Diante de um teste do reflexo vermelho alterado a criança deverá ser prontamente encaminhada para um centro de investigação especializado, pois há maiores chances de sucesso no tratamento quando a doença é detectada ainda na forma intraocular, sem disseminação. O atraso no diagnóstico compromete o resultado do tratamento, situação que ocorre com maior frequência em países com dificuldade de acesso ao sistema de saúde ou falta de recursos diagnósticos e terapêuticos.

É importante ressaltar que apesar de ser uma doença rara, sua divulgação e o conhecimento da relevância em acompanhar a saúde visual das crianças, permite a prevenção e o diagnóstico precoce de várias patologias oculares, entre elas o retinoblastoma.

Viviane Lanzelotte é oftalmologista pediátrica e Presidente do Grupo de Trabalho de Oftalmologia da Soperj, e Clarissa Mattosinho, membro do Grupo de Trabalho de Oftalmologia da Soperj e chefe do setor de Oncologia Ocular do Instituto Nacional de Câncer (Inca).

Agenda Positiva

Hospital do GRAACC promove iluminação especial pela data

O mês em que é celebrado o Dia Nacional de Conscientização e Incentivo ao Diagnóstico Precoce do Retinoblastoma (18/9) é marcado pela campanha Setembro Dourado, de prevenção ao câncer infantojuvenil. A data alerta para a importância do diagnóstico precoce da doença, essencial para garantir bons resultados no tratamento e evitando cegueira.

Em São Paulo, o Hospital do GRAACC, referência no tratamento de casos de alta complexidade do câncer infantojuvenil, em parceria com a prefeitura, irá desligar, por 30 minutos, das 22h às 22h30, a iluminação de seis locais considerados cartões-postais da cidade, nesta segunda-feira, dia 18.  Os locais escolhidos para a intervenção foram: Ponte Estaiada, Viaduto do Chá, Páteo do Collegio, Biblioteca Mário de Andrade, Edifício Matarazzo e Monumento às Bandeiras.
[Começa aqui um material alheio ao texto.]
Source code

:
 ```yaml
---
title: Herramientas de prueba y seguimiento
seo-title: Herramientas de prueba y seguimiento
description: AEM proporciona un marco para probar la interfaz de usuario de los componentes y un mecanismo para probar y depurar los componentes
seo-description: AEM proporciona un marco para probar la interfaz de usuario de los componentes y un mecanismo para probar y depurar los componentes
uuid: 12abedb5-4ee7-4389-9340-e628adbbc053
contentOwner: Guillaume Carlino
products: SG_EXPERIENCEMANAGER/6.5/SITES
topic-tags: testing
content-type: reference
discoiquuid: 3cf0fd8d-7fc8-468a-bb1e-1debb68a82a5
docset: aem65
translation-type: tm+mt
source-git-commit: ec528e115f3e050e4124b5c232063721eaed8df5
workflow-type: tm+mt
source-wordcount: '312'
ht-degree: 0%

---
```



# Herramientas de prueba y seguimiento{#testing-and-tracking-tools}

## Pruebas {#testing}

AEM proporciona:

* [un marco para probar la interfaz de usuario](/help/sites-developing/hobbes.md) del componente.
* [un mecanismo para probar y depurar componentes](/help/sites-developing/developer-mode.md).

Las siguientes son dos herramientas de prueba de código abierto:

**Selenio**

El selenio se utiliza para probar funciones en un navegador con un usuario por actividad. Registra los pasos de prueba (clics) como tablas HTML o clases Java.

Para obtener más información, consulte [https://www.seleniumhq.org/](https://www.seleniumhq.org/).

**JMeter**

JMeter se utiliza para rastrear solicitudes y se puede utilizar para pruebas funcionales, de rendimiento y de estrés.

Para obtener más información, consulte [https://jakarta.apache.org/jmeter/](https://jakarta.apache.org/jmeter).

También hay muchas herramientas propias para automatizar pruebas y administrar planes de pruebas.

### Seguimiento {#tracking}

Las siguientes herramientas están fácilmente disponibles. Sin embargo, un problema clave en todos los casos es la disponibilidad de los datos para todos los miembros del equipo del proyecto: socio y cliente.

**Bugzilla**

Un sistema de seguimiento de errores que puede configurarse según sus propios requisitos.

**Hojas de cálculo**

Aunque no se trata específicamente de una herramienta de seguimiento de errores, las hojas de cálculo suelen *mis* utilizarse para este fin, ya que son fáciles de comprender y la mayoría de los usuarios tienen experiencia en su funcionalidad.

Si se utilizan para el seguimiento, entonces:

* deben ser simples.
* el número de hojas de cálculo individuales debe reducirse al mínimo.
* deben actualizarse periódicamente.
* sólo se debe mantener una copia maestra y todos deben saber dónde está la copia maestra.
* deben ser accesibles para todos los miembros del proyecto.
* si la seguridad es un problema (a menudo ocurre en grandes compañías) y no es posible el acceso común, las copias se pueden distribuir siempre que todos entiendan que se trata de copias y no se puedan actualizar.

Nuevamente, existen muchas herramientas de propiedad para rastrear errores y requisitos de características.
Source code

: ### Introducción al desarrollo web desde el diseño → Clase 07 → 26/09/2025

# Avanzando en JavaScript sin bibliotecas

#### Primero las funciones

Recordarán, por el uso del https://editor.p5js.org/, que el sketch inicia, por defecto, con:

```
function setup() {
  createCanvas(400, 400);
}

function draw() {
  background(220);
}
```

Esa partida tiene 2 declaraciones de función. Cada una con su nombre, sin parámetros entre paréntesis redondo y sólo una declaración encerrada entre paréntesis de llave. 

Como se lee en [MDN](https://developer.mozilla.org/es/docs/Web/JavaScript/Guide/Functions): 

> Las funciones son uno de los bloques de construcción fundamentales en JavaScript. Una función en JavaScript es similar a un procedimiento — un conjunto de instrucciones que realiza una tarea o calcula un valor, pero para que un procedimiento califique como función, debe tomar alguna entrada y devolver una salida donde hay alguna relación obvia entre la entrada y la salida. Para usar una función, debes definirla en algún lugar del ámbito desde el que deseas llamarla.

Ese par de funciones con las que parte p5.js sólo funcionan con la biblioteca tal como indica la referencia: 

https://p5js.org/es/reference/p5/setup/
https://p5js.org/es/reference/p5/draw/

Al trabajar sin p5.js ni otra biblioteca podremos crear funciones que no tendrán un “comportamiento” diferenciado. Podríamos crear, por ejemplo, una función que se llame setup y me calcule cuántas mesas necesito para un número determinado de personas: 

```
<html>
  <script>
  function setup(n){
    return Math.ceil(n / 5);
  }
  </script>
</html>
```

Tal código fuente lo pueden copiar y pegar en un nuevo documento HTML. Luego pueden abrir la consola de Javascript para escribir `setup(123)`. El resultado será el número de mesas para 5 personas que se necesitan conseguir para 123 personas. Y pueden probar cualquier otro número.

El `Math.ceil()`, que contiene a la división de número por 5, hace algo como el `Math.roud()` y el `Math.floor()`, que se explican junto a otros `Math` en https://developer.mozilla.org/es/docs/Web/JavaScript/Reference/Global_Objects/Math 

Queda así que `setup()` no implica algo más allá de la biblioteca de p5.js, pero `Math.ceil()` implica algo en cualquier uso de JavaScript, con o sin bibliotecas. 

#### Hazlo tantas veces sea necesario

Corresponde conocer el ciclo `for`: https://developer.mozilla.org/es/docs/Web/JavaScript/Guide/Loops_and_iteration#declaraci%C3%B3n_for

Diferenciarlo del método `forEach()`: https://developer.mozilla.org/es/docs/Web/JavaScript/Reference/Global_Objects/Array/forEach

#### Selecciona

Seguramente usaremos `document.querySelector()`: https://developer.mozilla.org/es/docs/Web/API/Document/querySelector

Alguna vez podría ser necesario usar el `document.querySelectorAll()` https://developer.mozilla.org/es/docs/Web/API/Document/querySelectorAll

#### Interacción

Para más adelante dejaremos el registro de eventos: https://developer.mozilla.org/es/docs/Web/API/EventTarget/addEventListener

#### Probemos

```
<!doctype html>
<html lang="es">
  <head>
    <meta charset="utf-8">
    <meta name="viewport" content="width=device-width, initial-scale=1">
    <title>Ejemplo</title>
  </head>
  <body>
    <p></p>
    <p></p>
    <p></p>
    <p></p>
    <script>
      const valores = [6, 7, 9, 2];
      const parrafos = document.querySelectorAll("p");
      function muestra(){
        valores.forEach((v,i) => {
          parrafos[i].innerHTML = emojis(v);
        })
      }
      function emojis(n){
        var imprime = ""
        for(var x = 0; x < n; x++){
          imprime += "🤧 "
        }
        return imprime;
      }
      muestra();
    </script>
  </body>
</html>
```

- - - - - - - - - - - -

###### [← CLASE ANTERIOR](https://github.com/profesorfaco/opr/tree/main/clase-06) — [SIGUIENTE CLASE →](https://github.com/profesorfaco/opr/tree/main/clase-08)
A iniciativa é um alerta às pessoas sobre a importância da atenção aos sinais e sintomas do retinoblastoma, câncer ocular que acomete crianças pequenas, e o incentivo ao diagnóstico precoce à descoberta da doença. Apesar de raro, o retinoblastoma é o tipo mais comum de câncer no olho em crianças, independentemente de sexo ou etnia.

“Desde a fundação do Hospital do GRAACC, há mais de 30 anos, nos empenhamos em conscientizar sobre o diagnóstico precoce, pois é imprescindível para a descoberta de qualquer tipo de câncer. Quanto mais cedo for descoberto, maiores são as chances de cura”, ressalta Tammy Allersdorfer, superintendente de Desenvolvimento Institucional do Hospital do GRAACC.